Cadence recently published a position paper that details a set of enabling technologies that will be needed for product design going forward. Entitled Intelligent System Design, the piece describes the changing landscape of system design and the requirements for success. Cadence has built a branded approach to address these needs called, appropriately, the Intelligent System Design™ strategy. There is a short discussion of Cadence’s capabilities at the end of the piece, but most of the discussion is a thoughtful overview of what is changing in system design and what needs to be done to facilitate those changes.
I have a few comments and observations about what Cadence is up to, but I’ll hold that until later. The vision conveyed by this position paper is far bigger than any specific product.
In my view, Intelligent System Design hits home in meaningful and relevant ways on many fronts. The piece begins by setting the stage for the current wave of innovation. To effectively compete, system companies are designing their own chips and semiconductor companies are delivering software stacks along with their silicon to enable competitive differentiation.

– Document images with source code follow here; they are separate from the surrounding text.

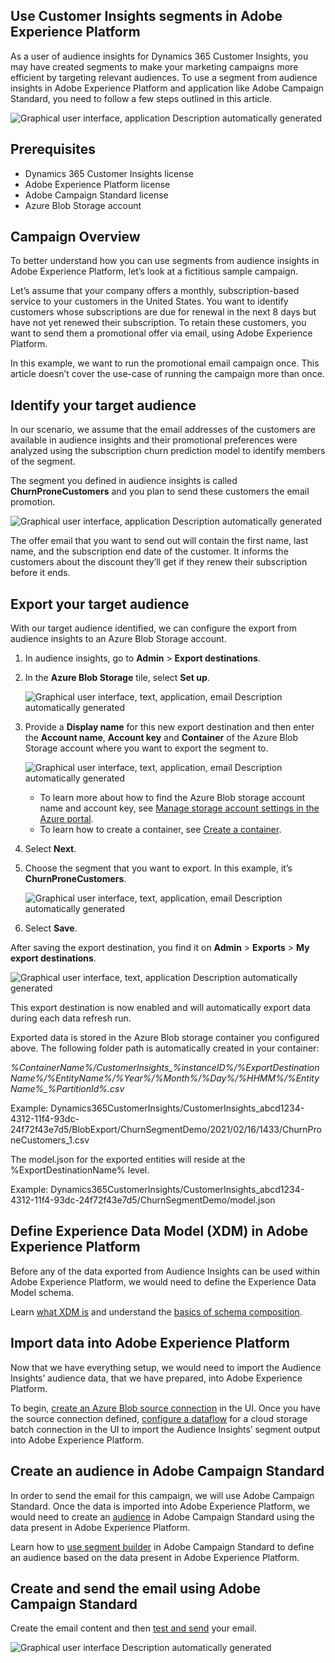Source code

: ## Use Customer Insights segments in Adobe Experience Platform

As a user of audience insights for Dynamics 365 Customer Insights, you may have created segments to make your marketing campaigns more efficient by targeting relevant audiences. To use a segment from audience insights in Adobe Experience Platform and application like Adobe Campaign Standard, you need to follow a few steps outlined in this article.

![Graphical user interface, application Description automatically generated](media/61297cd989c77b0685000c4221c03a7e.png)

## Prerequisites

-   Dynamics 365 Customer Insights license
-   Adobe Experience Platform license
-   Adobe Campaign Standard license
-   Azure Blob Storage account

## Campaign Overview

To better understand how you can use segments from audience insights in Adobe Experience Platform, let’s look at a fictitious sample campaign.

Let’s assume that your company offers a monthly, subscription-based service to your customers in the United States. You want to identify customers whose subscriptions are due for renewal in the next 8 days but have not yet renewed their subscription. To retain these customers, you want to send them a promotional offer via email, using Adobe Experience Platform.

In this example, we want to run the promotional email campaign once. This article doesn’t cover the use-case of running the campaign more than once.

## Identify your target audience

In our scenario, we assume that the email addresses of the customers are available in audience insights and their promotional preferences were analyzed using the subscription churn prediction model to identify members of the segment.

The segment you defined in audience insights is called **ChurnProneCustomers** and you plan to send these customers the email promotion.

![Graphical user interface, application Description automatically generated](media/0964e3bd8079e1264cb49c3d19840971.png)

The offer email that you want to send out will contain the first name, last name, and the subscription end date of the customer. It informs the customers about the discount they’ll get if they renew their subscription before it ends.

## Export your target audience

With our target audience identified, we can configure the export from audience insights to an Azure Blob Storage account.

1. In audience insights, go to **Admin** > **Export destinations**.

1. In the **Azure Blob Storage** tile, select **Set up**.

   ![Graphical user interface, text, application, email Description automatically generated](media/e0ed35ef156f7a667b5680c9cefee63a.png)

1. Provide a **Display name** for this new export destination and then enter the **Account name**, **Account key** and **Container** of the Azure Blob Storage account where you want to export the segment to.  

   ![Graphical user interface, text, application, email Description automatically generated](media/75dd25e318d5105418c2f4c587e2e402.png)

   - To learn more about how to find the Azure Blob storage account name and account key, see [Manage storage account settings in the Azure portal](https://docs.microsoft.com/en-us/azure/storage/common/storage-account-manage).
   - To learn how to create a container, see [Create a container](https://docs.microsoft.com/en-us/azure/storage/blobs/storage-quickstart-blobs-portal#create-a-container).

1. Select **Next**.

1. Choose the segment that you want to export. In this example, it’s **ChurnProneCustomers**.

   ![Graphical user interface, text, application, email Description automatically generated](media/0adebaa6983b9b2eab0cb499554067a4.png)

1. Select **Save**.

After saving the export destination, you find it on **Admin** > **Exports** > **My export destinations**.

![Graphical user interface, text, application Description automatically generated](media/e85c303e147480b24f98d061a329a9a4.png)

This export destination is now enabled and will automatically export data during each data refresh run.

Exported data is stored in the Azure Blob storage container you configured above. The following folder path is automatically created in your container:

*%ContainerName%/CustomerInsights_%instanceID%/%ExportDestinationName%/%EntityName%/%Year%/%Month%/%Day%/%HHMM%/%EntityName%_%PartitionId%.csv*

Example: Dynamics365CustomerInsights/CustomerInsights_abcd1234-4312-11f4-93dc-24f72f43e7d5/BlobExport/ChurnSegmentDemo/2021/02/16/1433/ChurnProneCustomers_1.csv

The model.json for the exported entities will reside at the %ExportDestinationName% level.

Example: Dynamics365CustomerInsights/CustomerInsights_abcd1234-4312-11f4-93dc-24f72f43e7d5/ChurnSegmentDemo/model.json

## Define Experience Data Model (XDM) in Adobe Experience Platform

Before any of the data exported from Audience Insights can be used within Adobe Experience Platform, we would need to define the Experience Data Model schema.

Learn [what XDM is](https://experienceleague.adobe.com/docs/experience-platform/xdm/home.html?lang=en) and understand the [basics of schema composition](https://experienceleague.adobe.com/docs/experience-platform/xdm/schema/composition.html?lang=en#schema).

## Import data into Adobe Experience Platform

Now that we have everything setup, we would need to import the Audience Insights’ audience data, that we have prepared, into Adobe Experience Platform.

To begin, [create an Azure Blob source connection](https://experienceleague.adobe.com/docs/experience-platform/sources/ui-tutorials/create/cloud-storage/blob.html?lang=en#getting-started) in the UI. Once you have the source connection defined, [configure a dataflow](https://experienceleague.adobe.com/docs/experience-platform/sources/ui-tutorials/dataflow/cloud-storage.html?lang=en#ui-tutorials) for a cloud storage batch connection in the UI to import the Audience Insights’ segment output into Adobe Experience Platform.

## Create an audience in Adobe Campaign Standard

In order to send the email for this campaign, we will use Adobe Campaign Standard. Once the data is imported into Adobe Experience Platform, we would need to create an [audience](https://experienceleague.adobe.com/docs/campaign-standard/using/profiles-and-audiences/get-started-profiles-and-audiences.html?lang=en#permission) in Adobe Campaign Standard using the data present in Adobe Experience Platform.

Learn how to [use segment builder](https://experienceleague.adobe.com/docs/campaign-standard/using/profiles-and-audiences/working-with-adobe-experience-platform/aep-using-segment-builder.html?lang=en#building-a-segment) in Adobe Campaign Standard to define an audience based on the data present in Adobe Experience Platform.

## Create and send the email using Adobe Campaign Standard

Create the email content and then [test and send](https://experienceleague.adobe.com/docs/campaign-standard/using/testing-and-sending/get-started-sending-messages.html?lang=en#preparing-and-testing-messages) your email.

![Graphical user interface Description automatically generated](media/8f4abf66a452817d9f75a9b6444f7a96.jpg)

Cadence decomposes these trends in a hierarchical way, examining the requirements for design excellence, system innovation and pervasive intelligence. You really need to read the paper to get the full impact, it’s only five pages long by the way. To whet your appetite, I’ll provide a quick summary of each the three areas treated.
Design Excellence: The bread and butter of EDA was, for a long time, logic design, logic synthesis, place and route, timing closure, design rule check, test generation and tapeout. While those items are still necessary, there is now a lot more to deal with. Process variation, IP reuse, power and signal integrity, software interactions and complex system validation are just some of the new requirements that must all be co-optimized to achieve a successful tapeout. Cloud computing factors into the discussion as well.
System Innovation: Co-optimization comes into play here as well. A successful SoC must be analyzed and optimized in the context of the system for which it is intended. The PCB and the complex and potentially 2.5 or 3D package must be co-analyzed and optimized along with the chip itself. There are plenty of signal integrity challenges to addresses here. Software is also part of system innovation. To make it more interesting, design teams must develop the software for a new SoC before the SoC exists.
Pervasive Intelligence: Deep learning is finding its way into all kinds of everyday products. The challenges to accomplish the design-in of this technology may not be as well known. Power and latency are requiring a lot of these new technologies to be resident in a more local sense, at the edge of the cloud if you will vs. in the cloud. Doing this in a cost-effective way is very challenging. It turns out EDA tools and design flows can be improved to make deep learning design easier by using deep learning in the design process itself. Something of a recursive process.
The Cadence strategy: At the end of the paper, Cadence briefly discusses their strategy to address the three areas mentioned above. You can certainly learn a lot more about their approach by visiting the Cadence website. There’s lots of new and fresh content there.
In closing, I want to touch briefly on the third item, pervasive intelligence. This is an area where I believe Cadence is truly practicing what they preach. I recently posted a conversation with Cadence’s Paul Cunningham on machine learning at Cadence. In it, Paul detailed the Cadence vision of how machine learning can be used to both improve EDA algorithms and leverage learning from prior runs to make the flow better for future runs. Soon after that discussion, Cadence issued a press release about their new digital full flow. That flow uses machine learning in the ways Paul described. Having a good strategy is important. Actually, using it is also important, but often difficult.
I think Cadence expresses some great visions in this new position paper, visions that can be implemented thanks to the technology available today. I’ll keep watching as this unfolds.